▶ _YOUR ASSIGNMENT_
Report each line below that carries the word "aspiring".

▶ _DATA FOR REVIEW_
++++++++++

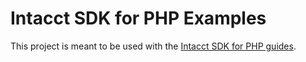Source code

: # Intacct SDK for PHP Examples

This project is meant to be used with the [Intacct SDK for PHP guides](https://developer.intacct.com/tools/sdk-php/).

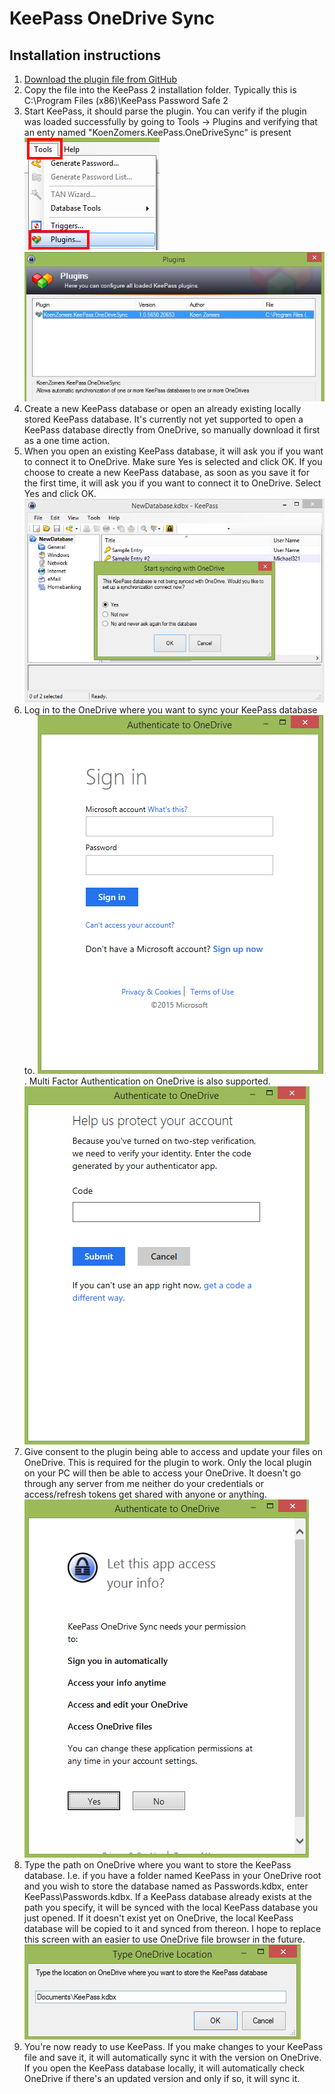# KeePass OneDrive Sync

## Installation instructions

1. [Download the plugin file from GitHub](https://github.com/KoenZomers/KeePassOneDriveSync/raw/master/KeeOneDriveSync.plgx)
2. Copy the file into the KeePass 2 installation folder. Typically this is C:\Program Files (x86)\KeePass Password Safe 2
3. Start KeePass, it should parse the plugin. You can verify if the plugin was loaded successfully by going to Tools -> Plugins and verifying that an enty named "KoenZomers.KeePass.OneDriveSync" is present 
![](./Screenshots/KeePasstoolsPlugins.png) ![](./Screenshots/KeePassVerifyPluginPresent.png)
4. Create a new KeePass database or open an already existing locally stored KeePass database. It's currently not yet supported to open a KeePass database directly from OneDrive, so manually download it first as a one time action.
5. When you open an existing KeePass database, it will ask you if you want to connect it to OneDrive. Make sure Yes is selected and click OK. If you choose to create a new KeePass database, as soon as you save it for the first time, it will ask you if you want to connect it to OneDrive. Select Yes and click OK. ![](./Screenshots/StartSyncing.png)
6. Log in to the OneDrive where you want to sync your KeePass database to. ![](./Screenshots/AuthenticateToOneDrive.png). Multi Factor Authentication on OneDrive is also supported.
![](./Screenshots/OneDriveTwoFactorAuthentication.png)
7. Give consent to the plugin being able to access and update your files on OneDrive. This is required for the plugin to work. Only the local plugin on your PC will then be able to access your OneDrive. It doesn't go through any server from me neither do your credentials or access/refresh tokens get shared with anyone or anything. ![](./Screenshots/OneDriveConsentToPriviledges.png)
8. Type the path on OneDrive where you want to store the KeePass database. I.e. if you have a folder named KeePass in your OneDrive root and you wish to store the database named as Passwords.kdbx, enter KeePass\Passwords.kdbx. If a KeePass database already exists at the path you specify, it will be synced with the local KeePass database you just opened. If it doesn't exist yet on OneDrive, the local KeePass database will be copied to it and synced from thereon. I hope to replace this screen with an easier to use OneDrive file browser in the future. ![](./Screenshots/OneDriveSaveLocation.png)
9. You're now ready to use KeePass. If you make changes to your KeePass file and save it, it will automatically sync it with the version on OneDrive. If you open the KeePass database locally, it will automatically check OneDrive if there's an updated version and only if so, it will sync it.
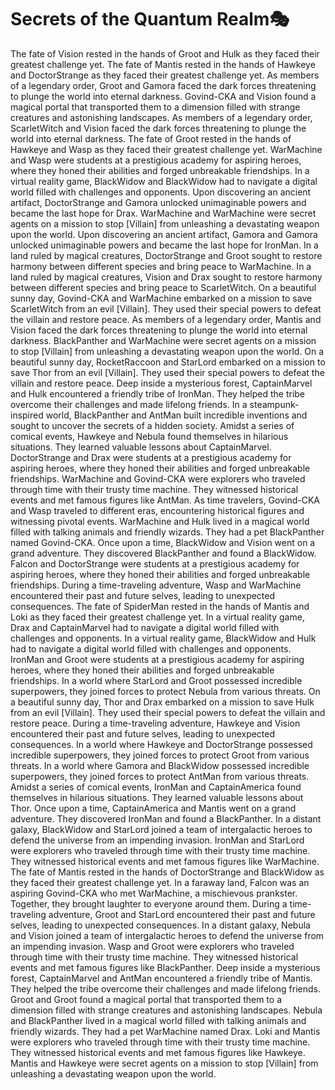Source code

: # Secrets of the Quantum Realm:performing_arts:

The fate of Vision rested in the hands of Groot and Hulk as they faced their greatest challenge yet.
The fate of Mantis rested in the hands of Hawkeye and DoctorStrange as they faced their greatest challenge yet.
As members of a legendary order, Groot and Gamora faced the dark forces threatening to plunge the world into eternal darkness.
Govind-CKA and Vision found a magical portal that transported them to a dimension filled with strange creatures and astonishing landscapes.
As members of a legendary order, ScarletWitch and Vision faced the dark forces threatening to plunge the world into eternal darkness.
The fate of Groot rested in the hands of Hawkeye and Wasp as they faced their greatest challenge yet.
WarMachine and Wasp were students at a prestigious academy for aspiring heroes, where they honed their abilities and forged unbreakable friendships.
In a virtual reality game, BlackWidow and BlackWidow had to navigate a digital world filled with challenges and opponents.
Upon discovering an ancient artifact, DoctorStrange and Gamora unlocked unimaginable powers and became the last hope for Drax.
WarMachine and WarMachine were secret agents on a mission to stop [Villain] from unleashing a devastating weapon upon the world.
Upon discovering an ancient artifact, Gamora and Gamora unlocked unimaginable powers and became the last hope for IronMan.
In a land ruled by magical creatures, DoctorStrange and Groot sought to restore harmony between different species and bring peace to WarMachine.
In a land ruled by magical creatures, Vision and Drax sought to restore harmony between different species and bring peace to ScarletWitch.
On a beautiful sunny day, Govind-CKA and WarMachine embarked on a mission to save ScarletWitch from an evil [Villain]. They used their special powers to defeat the villain and restore peace.
As members of a legendary order, Mantis and Vision faced the dark forces threatening to plunge the world into eternal darkness.
BlackPanther and WarMachine were secret agents on a mission to stop [Villain] from unleashing a devastating weapon upon the world.
On a beautiful sunny day, RocketRaccoon and StarLord embarked on a mission to save Thor from an evil [Villain]. They used their special powers to defeat the villain and restore peace.
Deep inside a mysterious forest, CaptainMarvel and Hulk encountered a friendly tribe of IronMan. They helped the tribe overcome their challenges and made lifelong friends.
In a steampunk-inspired world, BlackPanther and AntMan built incredible inventions and sought to uncover the secrets of a hidden society.
Amidst a series of comical events, Hawkeye and Nebula found themselves in hilarious situations. They learned valuable lessons about CaptainMarvel.
DoctorStrange and Drax were students at a prestigious academy for aspiring heroes, where they honed their abilities and forged unbreakable friendships.
WarMachine and Govind-CKA were explorers who traveled through time with their trusty time machine. They witnessed historical events and met famous figures like AntMan.
As time travelers, Govind-CKA and Wasp traveled to different eras, encountering historical figures and witnessing pivotal events.
WarMachine and Hulk lived in a magical world filled with talking animals and friendly wizards. They had a pet BlackPanther named Govind-CKA.
Once upon a time, BlackWidow and Vision went on a grand adventure. They discovered BlackPanther and found a BlackWidow.
Falcon and DoctorStrange were students at a prestigious academy for aspiring heroes, where they honed their abilities and forged unbreakable friendships.
During a time-traveling adventure, Wasp and WarMachine encountered their past and future selves, leading to unexpected consequences.
The fate of SpiderMan rested in the hands of Mantis and Loki as they faced their greatest challenge yet.
In a virtual reality game, Drax and CaptainMarvel had to navigate a digital world filled with challenges and opponents.
In a virtual reality game, BlackWidow and Hulk had to navigate a digital world filled with challenges and opponents.
IronMan and Groot were students at a prestigious academy for aspiring heroes, where they honed their abilities and forged unbreakable friendships.
In a world where StarLord and Groot possessed incredible superpowers, they joined forces to protect Nebula from various threats.
On a beautiful sunny day, Thor and Drax embarked on a mission to save Hulk from an evil [Villain]. They used their special powers to defeat the villain and restore peace.
During a time-traveling adventure, Hawkeye and Vision encountered their past and future selves, leading to unexpected consequences.
In a world where Hawkeye and DoctorStrange possessed incredible superpowers, they joined forces to protect Groot from various threats.
In a world where Gamora and BlackWidow possessed incredible superpowers, they joined forces to protect AntMan from various threats.
Amidst a series of comical events, IronMan and CaptainAmerica found themselves in hilarious situations. They learned valuable lessons about Thor.
Once upon a time, CaptainAmerica and Mantis went on a grand adventure. They discovered IronMan and found a BlackPanther.
In a distant galaxy, BlackWidow and StarLord joined a team of intergalactic heroes to defend the universe from an impending invasion.
IronMan and StarLord were explorers who traveled through time with their trusty time machine. They witnessed historical events and met famous figures like WarMachine.
The fate of Mantis rested in the hands of DoctorStrange and BlackWidow as they faced their greatest challenge yet.
In a faraway land, Falcon was an aspiring Govind-CKA who met WarMachine, a mischievous prankster. Together, they brought laughter to everyone around them.
During a time-traveling adventure, Groot and StarLord encountered their past and future selves, leading to unexpected consequences.
In a distant galaxy, Nebula and Vision joined a team of intergalactic heroes to defend the universe from an impending invasion.
Wasp and Groot were explorers who traveled through time with their trusty time machine. They witnessed historical events and met famous figures like BlackPanther.
Deep inside a mysterious forest, CaptainMarvel and AntMan encountered a friendly tribe of Mantis. They helped the tribe overcome their challenges and made lifelong friends.
Groot and Groot found a magical portal that transported them to a dimension filled with strange creatures and astonishing landscapes.
Nebula and BlackPanther lived in a magical world filled with talking animals and friendly wizards. They had a pet WarMachine named Drax.
Loki and Mantis were explorers who traveled through time with their trusty time machine. They witnessed historical events and met famous figures like Hawkeye.
Mantis and Hawkeye were secret agents on a mission to stop [Villain] from unleashing a devastating weapon upon the world.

++++++++++

▶ _ANSWER SPACE_
WarMachine and Wasp were students at a prestigious academy for aspiring heroes, where they honed their abilities and forged unbreakable friendships.
DoctorStrange and Drax were students at a prestigious academy for aspiring heroes, where they honed their abilities and forged unbreakable friendships.
Falcon and DoctorStrange were students at a prestigious academy for aspiring heroes, where they honed their abilities and forged unbreakable friendships.
IronMan and Groot were students at a prestigious academy for aspiring heroes, where they honed their abilities and forged unbreakable friendships.
In a faraway land, Falcon was an aspiring Govind-CKA who met WarMachine, a mischievous prankster. Together, they brought laughter to everyone around them.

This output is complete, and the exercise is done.